**BRIEF:**
Determine the number of lines in the data that include the word "walk", and write only that number.
::: DATA PROVIDED
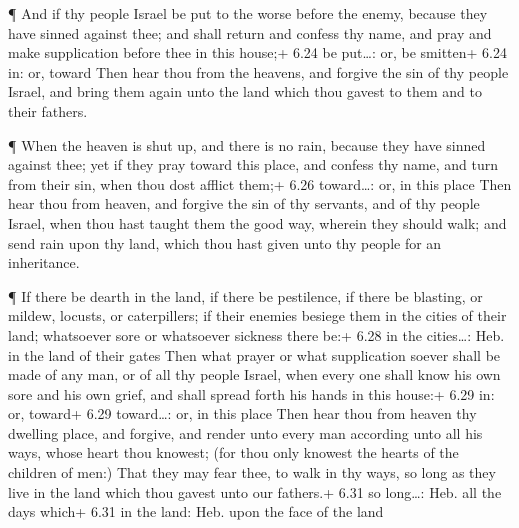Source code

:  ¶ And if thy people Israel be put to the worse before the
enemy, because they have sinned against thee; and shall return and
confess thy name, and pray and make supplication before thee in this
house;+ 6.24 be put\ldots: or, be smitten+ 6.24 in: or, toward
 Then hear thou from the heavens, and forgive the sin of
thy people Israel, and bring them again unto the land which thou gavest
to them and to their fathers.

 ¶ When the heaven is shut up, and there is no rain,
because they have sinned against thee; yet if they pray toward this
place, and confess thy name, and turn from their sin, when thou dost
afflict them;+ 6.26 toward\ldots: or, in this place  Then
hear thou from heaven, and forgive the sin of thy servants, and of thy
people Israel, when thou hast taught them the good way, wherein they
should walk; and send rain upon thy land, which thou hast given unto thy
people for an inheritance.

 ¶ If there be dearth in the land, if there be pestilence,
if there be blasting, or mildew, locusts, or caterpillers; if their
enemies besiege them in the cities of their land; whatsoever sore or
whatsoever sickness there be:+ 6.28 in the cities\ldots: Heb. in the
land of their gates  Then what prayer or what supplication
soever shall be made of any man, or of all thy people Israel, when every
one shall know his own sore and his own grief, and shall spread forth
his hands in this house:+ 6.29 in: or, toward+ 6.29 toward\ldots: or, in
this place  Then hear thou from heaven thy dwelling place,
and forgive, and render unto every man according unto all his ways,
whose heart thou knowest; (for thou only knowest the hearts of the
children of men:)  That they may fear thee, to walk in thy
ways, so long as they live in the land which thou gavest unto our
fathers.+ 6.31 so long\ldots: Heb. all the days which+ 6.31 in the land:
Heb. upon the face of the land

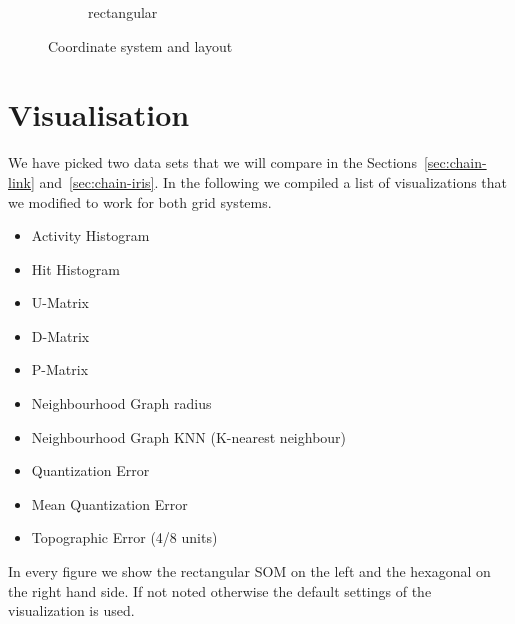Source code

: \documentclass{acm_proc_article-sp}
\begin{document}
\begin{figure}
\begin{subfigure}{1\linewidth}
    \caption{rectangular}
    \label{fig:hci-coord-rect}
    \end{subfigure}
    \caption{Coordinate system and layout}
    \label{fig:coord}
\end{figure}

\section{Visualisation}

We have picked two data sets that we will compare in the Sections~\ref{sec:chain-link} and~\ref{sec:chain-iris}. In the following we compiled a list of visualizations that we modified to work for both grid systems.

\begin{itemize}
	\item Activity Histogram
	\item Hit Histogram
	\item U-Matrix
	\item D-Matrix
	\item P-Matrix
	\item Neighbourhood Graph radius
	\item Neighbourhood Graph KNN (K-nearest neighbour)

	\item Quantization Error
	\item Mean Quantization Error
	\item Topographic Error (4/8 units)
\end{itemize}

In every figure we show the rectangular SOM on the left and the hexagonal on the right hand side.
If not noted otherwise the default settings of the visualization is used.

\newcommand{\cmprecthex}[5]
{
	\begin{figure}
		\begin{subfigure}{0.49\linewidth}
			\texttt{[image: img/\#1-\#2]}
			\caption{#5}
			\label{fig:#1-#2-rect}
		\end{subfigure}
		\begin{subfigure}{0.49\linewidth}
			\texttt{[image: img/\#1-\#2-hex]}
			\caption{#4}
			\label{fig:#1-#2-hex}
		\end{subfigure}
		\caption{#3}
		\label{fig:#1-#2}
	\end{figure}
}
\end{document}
::::::
::: DATA PROVIDED
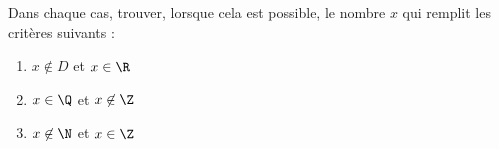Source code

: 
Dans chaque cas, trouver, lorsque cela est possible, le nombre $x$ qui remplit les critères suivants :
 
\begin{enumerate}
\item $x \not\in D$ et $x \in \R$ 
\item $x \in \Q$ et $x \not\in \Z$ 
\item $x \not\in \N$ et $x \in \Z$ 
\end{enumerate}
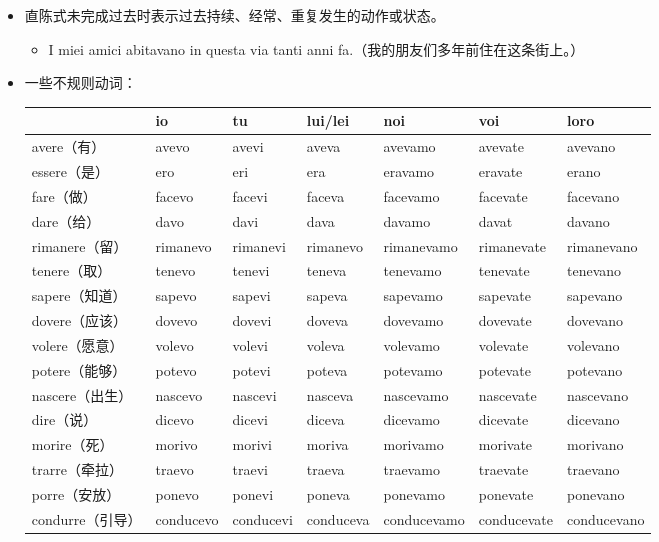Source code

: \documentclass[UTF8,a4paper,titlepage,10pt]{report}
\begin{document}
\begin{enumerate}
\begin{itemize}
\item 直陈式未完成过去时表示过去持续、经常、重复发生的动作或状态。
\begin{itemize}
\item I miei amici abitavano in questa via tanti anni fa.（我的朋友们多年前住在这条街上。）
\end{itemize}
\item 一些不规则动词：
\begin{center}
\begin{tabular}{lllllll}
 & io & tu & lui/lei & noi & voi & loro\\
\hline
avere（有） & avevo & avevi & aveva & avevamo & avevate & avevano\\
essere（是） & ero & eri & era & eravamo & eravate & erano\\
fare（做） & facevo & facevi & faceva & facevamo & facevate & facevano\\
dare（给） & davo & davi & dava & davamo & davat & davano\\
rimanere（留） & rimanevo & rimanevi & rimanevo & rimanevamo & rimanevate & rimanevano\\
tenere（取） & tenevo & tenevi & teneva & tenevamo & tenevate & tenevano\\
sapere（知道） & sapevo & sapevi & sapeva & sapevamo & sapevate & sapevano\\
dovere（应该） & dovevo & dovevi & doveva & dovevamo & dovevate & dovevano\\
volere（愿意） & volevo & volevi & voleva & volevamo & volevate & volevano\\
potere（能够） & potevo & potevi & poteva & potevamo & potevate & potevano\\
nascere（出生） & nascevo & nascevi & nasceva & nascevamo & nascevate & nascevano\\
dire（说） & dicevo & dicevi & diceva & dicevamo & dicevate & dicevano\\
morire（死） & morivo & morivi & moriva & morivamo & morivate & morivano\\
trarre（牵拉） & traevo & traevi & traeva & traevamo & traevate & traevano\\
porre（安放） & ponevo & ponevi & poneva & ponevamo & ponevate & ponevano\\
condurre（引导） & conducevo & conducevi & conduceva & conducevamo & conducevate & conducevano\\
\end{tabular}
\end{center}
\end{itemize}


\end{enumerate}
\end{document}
::::::
**ANSWER FOR THE TASK:**
2